Publié le 14 février 2025 à 16h04

Hans-Helmut Kotz    Temps de lecture 5 minutes

Au cours de son premier mois de présidence, le nouveau président américain a lancé une avalanche d’annonces et de décrets. Il y en a tellement et dans des domaines politiques si variés qu’il est difficile de suivre le rythme. C’est pourquoi le Wall Street Journal a mis au point le 12 février un Trump Tracker. Toute une série de ces décrets semble dépasser les pouvoirs de la nouvelle administration. Certains font déjà l’objet de recours auprès de la justice. Il en va de même pour les interventions brutales du DOGE (Department of Government Efficiency) dirigé par Elon Musk (« réduction » du programme de développement USAID, coupes drastiques dans le budget de recherche de l’Institut national de la santé, de la Fondation nationale des sciences, etc.).

Il ne s’agit pas seulement de défis internes aux Etats-Unis. Les changements à venir dans la politique ukrainienne, que le ministre de la Défense vient d’esquisser, ont de graves conséquences pour l’Europe. Ils concernent les budgets publics, leur structure et leur ampleur. Il en va de même pour la politique commerciale des Etats-Unis qui, comme tant d’autres politiques de la nouvelle administration (énergie, changement climatique, régulation des marchés financiers et tout ce qui concerne la diversité, l’équité et l’inclusion), suit un modèle rétrograde, avec pour objectif le retour à un monde antérieur, celui du XIXe siècle. Dans le cas du commerce, il s’agit d’échapper à ces règles multilatérales qui entravent injustement les Etats-Unis, sapant leur prospérité.

«Les recettes douanières ne suffiront pas à compenser les pertes des entreprises et des consommateurs, même pour un grand pays comme les Etats-Unis, qui peut exercer une influence sur les prix mondiaux.»

Pour y arriver, le président Trump a annoncé jeudi dernier qu’il a chargé son administration de déterminer pour chaque partenaire commercial des « droits de douane réciproques », dont les montants doivent correspondre exactement à ceux auxquels les exportateurs américains sont exposés.
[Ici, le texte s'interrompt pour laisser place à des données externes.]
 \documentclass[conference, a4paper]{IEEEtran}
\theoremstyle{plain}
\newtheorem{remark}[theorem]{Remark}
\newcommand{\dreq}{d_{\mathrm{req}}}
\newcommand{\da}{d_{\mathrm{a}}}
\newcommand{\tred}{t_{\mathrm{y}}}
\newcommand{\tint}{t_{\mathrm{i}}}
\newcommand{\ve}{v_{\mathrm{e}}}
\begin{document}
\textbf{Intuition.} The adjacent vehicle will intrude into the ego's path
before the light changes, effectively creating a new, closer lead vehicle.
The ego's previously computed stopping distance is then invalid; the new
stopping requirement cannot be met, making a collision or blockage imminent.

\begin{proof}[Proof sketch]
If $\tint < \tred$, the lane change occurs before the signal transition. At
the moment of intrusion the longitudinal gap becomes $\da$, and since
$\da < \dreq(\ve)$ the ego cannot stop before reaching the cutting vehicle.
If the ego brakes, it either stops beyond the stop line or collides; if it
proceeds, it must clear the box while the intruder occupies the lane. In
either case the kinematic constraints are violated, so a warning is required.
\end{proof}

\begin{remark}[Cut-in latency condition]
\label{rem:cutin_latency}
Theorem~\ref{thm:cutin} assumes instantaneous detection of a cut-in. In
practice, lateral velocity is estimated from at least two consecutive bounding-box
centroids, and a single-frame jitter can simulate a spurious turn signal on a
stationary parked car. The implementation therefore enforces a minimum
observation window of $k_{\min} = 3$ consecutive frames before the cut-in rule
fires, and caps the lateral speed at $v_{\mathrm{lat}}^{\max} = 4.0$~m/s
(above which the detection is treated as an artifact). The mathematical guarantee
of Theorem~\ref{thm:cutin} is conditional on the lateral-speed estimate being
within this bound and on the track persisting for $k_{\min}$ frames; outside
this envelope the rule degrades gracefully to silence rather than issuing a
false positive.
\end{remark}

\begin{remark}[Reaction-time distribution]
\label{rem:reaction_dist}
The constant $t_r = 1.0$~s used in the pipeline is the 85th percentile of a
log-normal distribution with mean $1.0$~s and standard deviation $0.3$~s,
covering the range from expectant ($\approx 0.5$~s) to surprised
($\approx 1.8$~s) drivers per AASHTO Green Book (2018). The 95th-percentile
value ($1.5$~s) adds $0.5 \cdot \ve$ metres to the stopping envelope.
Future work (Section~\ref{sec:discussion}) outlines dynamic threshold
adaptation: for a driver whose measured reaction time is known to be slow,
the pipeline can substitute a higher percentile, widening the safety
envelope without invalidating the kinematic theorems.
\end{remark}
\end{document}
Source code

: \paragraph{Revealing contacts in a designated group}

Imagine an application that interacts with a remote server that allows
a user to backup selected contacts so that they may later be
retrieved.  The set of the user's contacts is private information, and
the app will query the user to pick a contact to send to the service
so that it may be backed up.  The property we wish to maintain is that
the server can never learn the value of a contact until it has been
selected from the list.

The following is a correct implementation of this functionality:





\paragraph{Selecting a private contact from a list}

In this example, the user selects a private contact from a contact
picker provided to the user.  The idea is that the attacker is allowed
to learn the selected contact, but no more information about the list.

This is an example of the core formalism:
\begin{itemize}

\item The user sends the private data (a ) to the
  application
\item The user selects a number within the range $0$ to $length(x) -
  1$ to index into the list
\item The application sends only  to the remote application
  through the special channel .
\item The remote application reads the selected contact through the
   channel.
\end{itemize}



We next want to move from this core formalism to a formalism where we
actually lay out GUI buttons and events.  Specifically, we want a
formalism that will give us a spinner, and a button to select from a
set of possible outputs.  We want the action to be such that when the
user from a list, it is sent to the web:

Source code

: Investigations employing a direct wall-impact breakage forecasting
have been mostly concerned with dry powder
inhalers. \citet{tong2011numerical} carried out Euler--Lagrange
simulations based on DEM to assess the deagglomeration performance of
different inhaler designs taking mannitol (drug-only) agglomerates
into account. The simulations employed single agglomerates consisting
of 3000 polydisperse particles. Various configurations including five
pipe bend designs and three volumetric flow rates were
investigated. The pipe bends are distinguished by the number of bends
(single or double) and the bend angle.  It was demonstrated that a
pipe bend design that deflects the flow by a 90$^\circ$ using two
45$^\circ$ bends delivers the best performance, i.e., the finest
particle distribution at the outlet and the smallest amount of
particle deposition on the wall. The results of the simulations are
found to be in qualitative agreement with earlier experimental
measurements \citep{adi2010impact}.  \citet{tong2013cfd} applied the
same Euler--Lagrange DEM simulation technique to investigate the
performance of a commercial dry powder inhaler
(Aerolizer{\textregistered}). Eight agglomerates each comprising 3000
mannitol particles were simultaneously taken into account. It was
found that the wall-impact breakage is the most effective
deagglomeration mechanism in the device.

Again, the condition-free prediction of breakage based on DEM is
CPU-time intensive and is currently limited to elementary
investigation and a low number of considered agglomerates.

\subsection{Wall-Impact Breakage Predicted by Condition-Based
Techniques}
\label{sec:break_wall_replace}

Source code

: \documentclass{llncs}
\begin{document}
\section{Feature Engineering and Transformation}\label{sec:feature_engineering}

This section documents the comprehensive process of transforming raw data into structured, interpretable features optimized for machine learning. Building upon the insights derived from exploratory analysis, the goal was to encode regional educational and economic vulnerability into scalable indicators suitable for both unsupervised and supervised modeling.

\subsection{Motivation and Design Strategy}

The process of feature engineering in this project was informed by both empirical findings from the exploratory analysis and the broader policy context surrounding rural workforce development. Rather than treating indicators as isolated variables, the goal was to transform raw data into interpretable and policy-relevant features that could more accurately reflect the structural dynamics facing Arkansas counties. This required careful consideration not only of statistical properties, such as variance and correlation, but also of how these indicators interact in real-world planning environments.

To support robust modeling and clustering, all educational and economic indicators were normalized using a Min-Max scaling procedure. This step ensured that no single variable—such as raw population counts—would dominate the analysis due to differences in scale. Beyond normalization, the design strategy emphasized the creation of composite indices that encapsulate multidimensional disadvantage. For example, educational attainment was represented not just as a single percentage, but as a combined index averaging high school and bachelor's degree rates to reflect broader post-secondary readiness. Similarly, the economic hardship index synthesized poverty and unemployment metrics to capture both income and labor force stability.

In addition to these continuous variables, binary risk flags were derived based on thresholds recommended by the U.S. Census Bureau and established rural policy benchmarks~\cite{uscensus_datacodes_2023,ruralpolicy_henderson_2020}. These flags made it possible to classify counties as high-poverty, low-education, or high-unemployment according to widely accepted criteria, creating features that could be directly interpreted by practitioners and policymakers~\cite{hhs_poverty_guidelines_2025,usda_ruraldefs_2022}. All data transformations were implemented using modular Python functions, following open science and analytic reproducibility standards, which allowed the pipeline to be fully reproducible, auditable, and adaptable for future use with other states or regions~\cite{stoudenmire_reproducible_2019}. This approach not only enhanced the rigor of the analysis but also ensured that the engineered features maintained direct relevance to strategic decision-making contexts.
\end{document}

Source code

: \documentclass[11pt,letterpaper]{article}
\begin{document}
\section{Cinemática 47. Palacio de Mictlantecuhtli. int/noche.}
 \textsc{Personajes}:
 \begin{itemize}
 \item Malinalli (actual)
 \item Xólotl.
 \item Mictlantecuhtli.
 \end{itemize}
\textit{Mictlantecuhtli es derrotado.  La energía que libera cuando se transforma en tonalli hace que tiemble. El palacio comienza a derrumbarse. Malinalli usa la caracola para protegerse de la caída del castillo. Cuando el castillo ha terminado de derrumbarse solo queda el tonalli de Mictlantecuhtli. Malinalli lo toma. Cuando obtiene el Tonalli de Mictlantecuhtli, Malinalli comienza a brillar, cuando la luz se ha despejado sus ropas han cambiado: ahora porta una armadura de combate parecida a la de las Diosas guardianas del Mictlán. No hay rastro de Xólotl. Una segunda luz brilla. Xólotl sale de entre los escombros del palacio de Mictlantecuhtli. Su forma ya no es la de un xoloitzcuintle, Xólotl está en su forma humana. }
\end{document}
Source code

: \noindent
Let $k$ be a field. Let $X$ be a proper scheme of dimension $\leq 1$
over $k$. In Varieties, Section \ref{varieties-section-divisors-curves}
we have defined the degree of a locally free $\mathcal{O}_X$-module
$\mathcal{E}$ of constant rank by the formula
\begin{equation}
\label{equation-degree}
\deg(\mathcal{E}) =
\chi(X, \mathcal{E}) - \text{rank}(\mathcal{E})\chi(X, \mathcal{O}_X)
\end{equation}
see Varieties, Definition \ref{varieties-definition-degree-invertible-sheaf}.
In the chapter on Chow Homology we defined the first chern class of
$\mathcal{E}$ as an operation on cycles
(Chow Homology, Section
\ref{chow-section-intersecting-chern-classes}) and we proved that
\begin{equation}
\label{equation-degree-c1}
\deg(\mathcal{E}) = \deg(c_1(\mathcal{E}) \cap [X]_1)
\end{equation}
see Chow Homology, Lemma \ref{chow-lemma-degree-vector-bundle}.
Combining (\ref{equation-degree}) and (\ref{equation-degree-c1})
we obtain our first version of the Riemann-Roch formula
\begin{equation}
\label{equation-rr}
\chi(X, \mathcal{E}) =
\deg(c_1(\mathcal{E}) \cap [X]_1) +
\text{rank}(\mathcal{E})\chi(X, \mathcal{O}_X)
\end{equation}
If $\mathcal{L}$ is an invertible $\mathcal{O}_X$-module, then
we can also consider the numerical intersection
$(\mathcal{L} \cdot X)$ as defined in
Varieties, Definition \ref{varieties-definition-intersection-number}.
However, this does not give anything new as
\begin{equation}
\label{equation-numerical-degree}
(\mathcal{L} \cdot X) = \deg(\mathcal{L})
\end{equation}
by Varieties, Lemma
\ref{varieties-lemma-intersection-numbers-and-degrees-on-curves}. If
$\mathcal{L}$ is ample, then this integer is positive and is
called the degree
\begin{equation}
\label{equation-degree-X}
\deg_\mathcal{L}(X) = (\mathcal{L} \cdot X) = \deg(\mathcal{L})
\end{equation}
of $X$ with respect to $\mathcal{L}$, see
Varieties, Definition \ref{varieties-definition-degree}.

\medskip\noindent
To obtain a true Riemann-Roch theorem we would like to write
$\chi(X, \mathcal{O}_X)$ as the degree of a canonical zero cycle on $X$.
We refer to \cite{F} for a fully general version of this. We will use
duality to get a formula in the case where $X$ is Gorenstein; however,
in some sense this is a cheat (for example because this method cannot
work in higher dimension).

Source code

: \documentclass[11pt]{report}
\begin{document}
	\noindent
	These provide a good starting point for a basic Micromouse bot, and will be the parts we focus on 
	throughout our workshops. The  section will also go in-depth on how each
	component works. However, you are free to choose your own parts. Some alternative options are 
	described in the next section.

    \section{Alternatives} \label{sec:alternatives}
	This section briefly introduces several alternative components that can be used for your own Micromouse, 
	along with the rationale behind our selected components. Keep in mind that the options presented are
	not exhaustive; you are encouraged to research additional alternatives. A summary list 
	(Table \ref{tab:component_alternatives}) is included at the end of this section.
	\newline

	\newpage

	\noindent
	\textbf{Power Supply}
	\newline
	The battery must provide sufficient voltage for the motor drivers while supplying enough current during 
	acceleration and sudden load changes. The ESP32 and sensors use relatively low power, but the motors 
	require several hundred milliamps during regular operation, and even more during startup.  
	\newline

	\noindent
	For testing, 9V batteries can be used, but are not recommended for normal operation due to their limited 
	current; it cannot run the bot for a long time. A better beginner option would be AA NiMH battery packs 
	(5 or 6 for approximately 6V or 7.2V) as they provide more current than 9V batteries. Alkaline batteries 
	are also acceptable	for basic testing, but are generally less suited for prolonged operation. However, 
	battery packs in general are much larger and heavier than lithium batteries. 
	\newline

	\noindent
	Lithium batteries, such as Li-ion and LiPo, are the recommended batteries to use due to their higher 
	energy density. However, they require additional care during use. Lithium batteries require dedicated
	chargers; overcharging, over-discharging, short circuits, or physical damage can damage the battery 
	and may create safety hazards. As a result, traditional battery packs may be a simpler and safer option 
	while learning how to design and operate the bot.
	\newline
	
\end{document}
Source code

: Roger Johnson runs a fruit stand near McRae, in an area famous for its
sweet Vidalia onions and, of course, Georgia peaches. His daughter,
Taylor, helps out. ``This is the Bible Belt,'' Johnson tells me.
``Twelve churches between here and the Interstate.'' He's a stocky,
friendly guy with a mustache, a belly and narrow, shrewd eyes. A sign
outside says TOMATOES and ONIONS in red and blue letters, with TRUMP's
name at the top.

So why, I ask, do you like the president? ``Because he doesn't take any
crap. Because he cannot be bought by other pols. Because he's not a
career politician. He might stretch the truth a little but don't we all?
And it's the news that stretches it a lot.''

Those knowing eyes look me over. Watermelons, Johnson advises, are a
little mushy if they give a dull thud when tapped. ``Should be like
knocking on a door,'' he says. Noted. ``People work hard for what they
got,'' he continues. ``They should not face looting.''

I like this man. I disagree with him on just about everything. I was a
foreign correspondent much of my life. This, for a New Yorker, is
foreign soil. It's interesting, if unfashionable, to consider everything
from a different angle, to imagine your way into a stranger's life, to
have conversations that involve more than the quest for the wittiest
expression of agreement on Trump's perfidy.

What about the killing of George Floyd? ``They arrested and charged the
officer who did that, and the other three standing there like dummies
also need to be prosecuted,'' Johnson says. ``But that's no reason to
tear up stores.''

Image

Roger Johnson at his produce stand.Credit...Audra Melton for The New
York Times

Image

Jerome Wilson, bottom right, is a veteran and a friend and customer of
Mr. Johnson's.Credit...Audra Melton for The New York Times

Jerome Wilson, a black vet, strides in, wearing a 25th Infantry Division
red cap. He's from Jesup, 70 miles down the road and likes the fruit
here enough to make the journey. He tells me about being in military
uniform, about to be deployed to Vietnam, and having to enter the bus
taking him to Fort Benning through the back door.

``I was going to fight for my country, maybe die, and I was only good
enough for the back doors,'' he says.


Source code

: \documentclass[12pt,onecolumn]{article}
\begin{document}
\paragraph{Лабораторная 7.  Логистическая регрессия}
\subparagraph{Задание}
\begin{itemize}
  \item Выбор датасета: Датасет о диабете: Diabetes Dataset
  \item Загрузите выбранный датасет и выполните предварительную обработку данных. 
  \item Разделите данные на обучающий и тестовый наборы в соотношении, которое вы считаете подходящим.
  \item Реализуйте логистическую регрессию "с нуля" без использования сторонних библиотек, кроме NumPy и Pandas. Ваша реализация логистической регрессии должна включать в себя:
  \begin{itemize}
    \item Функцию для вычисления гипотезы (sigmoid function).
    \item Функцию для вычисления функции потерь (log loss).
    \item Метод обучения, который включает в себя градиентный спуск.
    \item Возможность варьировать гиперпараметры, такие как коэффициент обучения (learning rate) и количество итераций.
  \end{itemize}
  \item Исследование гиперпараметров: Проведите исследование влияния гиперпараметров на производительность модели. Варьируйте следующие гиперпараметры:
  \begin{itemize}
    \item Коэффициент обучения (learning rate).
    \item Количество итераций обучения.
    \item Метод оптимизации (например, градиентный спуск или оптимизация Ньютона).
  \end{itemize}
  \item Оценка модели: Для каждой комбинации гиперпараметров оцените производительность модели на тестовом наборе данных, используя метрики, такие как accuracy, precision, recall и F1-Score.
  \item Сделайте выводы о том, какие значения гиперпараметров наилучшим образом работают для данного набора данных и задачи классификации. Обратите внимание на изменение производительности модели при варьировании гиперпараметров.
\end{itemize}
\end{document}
Les barrières non tarifaires, telles que la TVA ou les subventions, devraient également être prises en compte. Cela touchera surtout négativement les pays émergents. Mais l’Union européenne (UE) devra également faire face à un ralentissement de ses exportations et de son PIB.

L’opinion publique américaine est largement d’accord avec cette approche. Fermer les barrières devrait réduire la dépendance à l’extérieur. Cela devrait également être bon pour l’emploi et pour les revenus de la middle class. Comme les avantages de l’ouverture ont été répartis de manière très inégale pendant trop longtemps, les Américains sont devenus très sceptiques quant aux promesses de bien-être des libre-échangistes. Cela est aussi dû au fait qu’aux Etats-Unis, les perdants de la mondialisation, qui sont concentrés dans quelques régions ayant subi de plein fouet le « choc chinois », n’ont été que très insuffisamment soutenus.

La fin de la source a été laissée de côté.